Friday, 19 April 2013

Surviving the Spica: No Spica Needed!

Last Saturday, Katie and I met Chris' parents in Nashville to pick David up.  He had been with them overnight for his special birthday weekend.  Katie was all over the playground with her brace on.

It made me sort of sad while we were there to think that she was likely going to have to wear this huge, cumbersome brace for the indefinite future.

It didn't stop her from doing much, but it's certainly a pain.  And let's be honest - it is exceptionally obvious, and for a child who already has a disability with physical features that people think are different, we've got enough different going on; we don't need a brace too.  Katie, however, really didn't seem to care about the brace.  She hates wearing it, takes it off and hides it, yells when it's time to put it on, and slaps it on her leg, but she tolerates it.

Tuesday we went to the hospital for her tubes and her sedated hip exam.  We spent a lot of time waiting in the surgical waiting room.  (Like, three hours a lot of time waiting.)

She was such a good girl, and she entertained most of the people in there as she pushed a shopping cart around, and around, and around, and around the room waiving to people and telling them goodbye.  Seven people in that waiting room told me they loved her hair, which cracked me up.  It's not some unique haircut!

I cracked up when I saw this on her pre-op intake information.  "Down's facies".  I guess that could be offensive to some people, but according to the dictionary "facies" means "a facial expression characteristic of a pathological condition."  It sounds like a word Jack would use.

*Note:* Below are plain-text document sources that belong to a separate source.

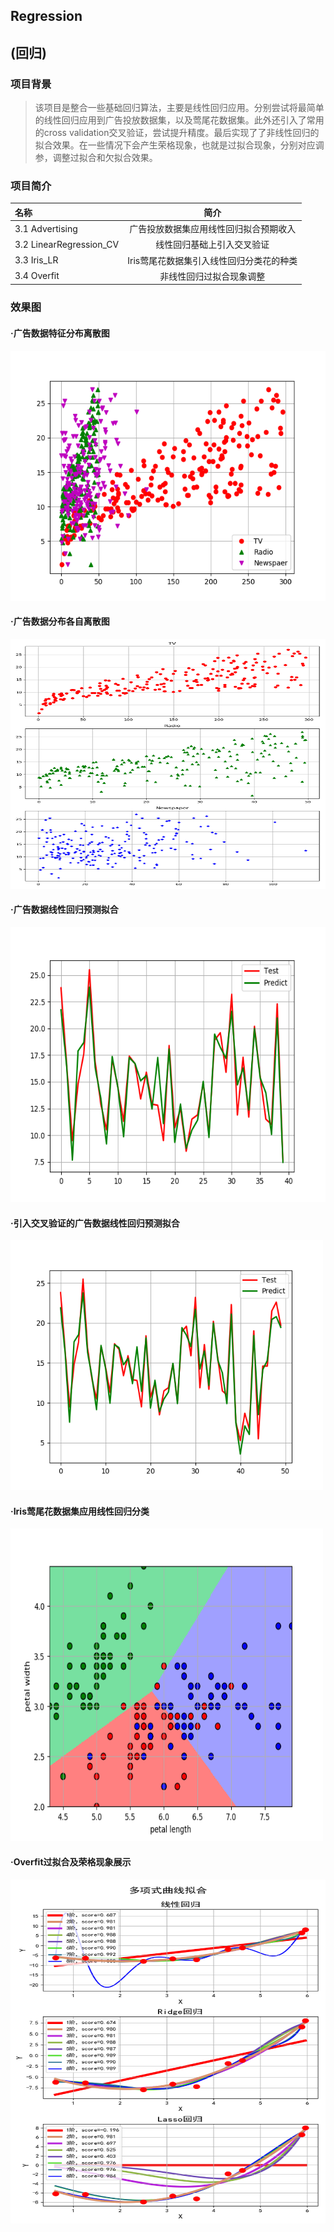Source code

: ## Regression
## (回归)

### 项目背景
>该项目是整合一些基础回归算法，主要是线性回归应用。分别尝试将最简单的线性回归应用到广告投放数据集，以及莺尾花数据集。此外还引入了常用的cross validation交叉验证，尝试提升精度。最后实现了了非线性回归的拟合效果。在一些情况下会产生荣格现象，也就是过拟合现象，分别对应调参，调整过拟合和欠拟合效果。

### 项目简介
|名称|简介|
|:-------------|:-------------:|
|3.1 Advertising|广告投放数据集应用线性回归拟合预期收入|
|3.2 LinearRegression_CV|线性回归基础上引入交叉验证|
|3.3 Iris_LR|Iris莺尾花数据集引入线性回归分类花的种类|
|3.4 Overfit|非线性回归过拟合现象调整|

### 效果图
#### ·广告数据特征分布离散图
<img width="600" height="400" src="./figures/adv.png"/>

#### ·广告数据分布各自离散图
<img width="600" height="400" src="./figures/adv_self.png"/>

#### ·广告数据线性回归预测拟合
<img width="600" height="440" src="./figures/adv_pred.png"/>

#### ·引入交叉验证的广告数据线性回归预测拟合
<img width="500" height="400" src="./figures/adv_pred_cv.png"/>

#### ·Iris莺尾花数据集应用线性回归分类
<img width="500" height="500" src="./figures/iris_LR.png"/>

#### ·Overfit过拟合及荣格现象展示
<img width="600" height="550" src="./figures/overfit.png"/>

Once we got moved back to the pre-op section, Katie knew what was up.  And her patience went out the window.  We had to wait a little longer than normal, because her ENT doctor wasn't actually in surgery that day; he was seeing patients.  We knew that, and I'm so appreciative that he was willing to run over to do her tubes so she didn't have to be anesthetized on a different occasion for it.  We have the best doctors!

Some children snuggle with a stuffed animal . . . Katie snuggles with an iPad.
With a monogrammed cover.

Her exam by her orthopedic doctor was quick.  Chris and I were STARVING by the time they finally took her back (no eating or drinking in the waiting room, as none of the children in there can have food or drink) and ran downstairs to the dining area to get something to eat.  As soon as we came back up, they put us in a consult room to wait for her doctor.  He had a big smile on his face when he came in and said he had good news and bad news.  The bad news was that he couldn't get her hip to dislocate, no matter what position or with what force he tried.  It would not come out of the socket.  That's also great news!  Based on her symptoms when she "dislocates" and the fact that he couldn't get it to dislocate at all, he is quite confident that she doesn't, in fact, have hip dysplasia.  That's the best news we could have gotten.  Hip issues for people with Down syndrome are life long problems.  

He now believes that she has iliotibial band syndrome.  Essentially what is happening is that the iliotibial band (the huge band of muscle that runs down your thigh) is getting hooked on part of her hip, and it gets stuck.  When that happens, her leg is stuck in the same position it would be if it were to dislocate.  He said that the symptoms are essentially identical.  It is excruciatingly painful, the leg is locked in one position, and you hear a pop when the muscle releases (as you do with a hip dislocation when it pops back in).  All of that describes what has happened to Katie.

It's an injury that a lot of runners get, but it can also be caused by:  flat feet, supination of the feet, excessive lower leg rotation from pronation of the foot, bowed legs, weak hip abductor muscles, and a weak multifidus muscle.  (You may note, all of those causes are also issues for people with Down syndrome, including Lady K.)  This is a much better problem for her to have than hip dysplasia.  This can be repaired with a surgical procedure, which is far less invasive than the osteotomy we were anticipating.

The plan now is to go back to see him in three months.  No brace until then!  YAHOO!  He wants it to happen again.  If/when it does, we are to take pictures and video as much as possible, then get her to an ER and have them x-ray the leg in the "dislocated" position without repositioning her legs so he can be one hundred percent certain that the hip is in the socket when she has this issue.  We are very encouraged and feel good with the results.  And never in my life have I so badly wanted her leg to "dislocate" again!